:: Task to carry out ::
Only the lines with the string "Notes" are needed; return each of them from the entries below.
::: Input data :::
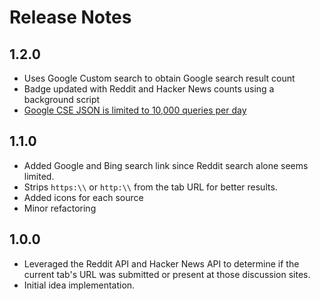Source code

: # Release Notes

## 1.2.0
* Uses Google Custom search to obtain Google search result count
* Badge updated with Reddit and Hacker News counts using a background script
* [Google CSE JSON is limited to 10,000 queries per day](https://developers.google.com/custom-search/docs/overview#summary_of_custom_search_offerings)

## 1.1.0
* Added Google and Bing search link since Reddit search alone seems limited.
* Strips `https:\\` or `http:\\` from the tab URL for better results.
* Added icons for each source
* Minor refactoring

## 1.0.0
* Leveraged the Reddit API and Hacker News API to determine if the current tab's URL was submitted or present at those discussion sites.
* Initial idea implementation.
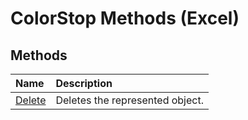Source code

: 
# ColorStop Methods (Excel)

## Methods



|**Name**|**Description**|
|:-----|:-----|
|[Delete](3ca053f6-74f7-e2c0-6db4-7daed73cca39.md)|Deletes the represented object.|
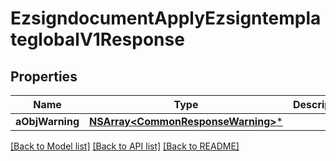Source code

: # EzsigndocumentApplyEzsigntemplateglobalV1Response

## Properties
Name | Type | Description | Notes
------------ | ------------- | ------------- | -------------
**aObjWarning** | [**NSArray&lt;CommonResponseWarning&gt;***](CommonResponseWarning.md) |  | [optional] 

[[Back to Model list]](../README.md#documentation-for-models) [[Back to API list]](../README.md#documentation-for-api-endpoints) [[Back to README]](../README.md)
:::
:: Solved exercise ::
: # Release Notes
Name | Type | Description | Notes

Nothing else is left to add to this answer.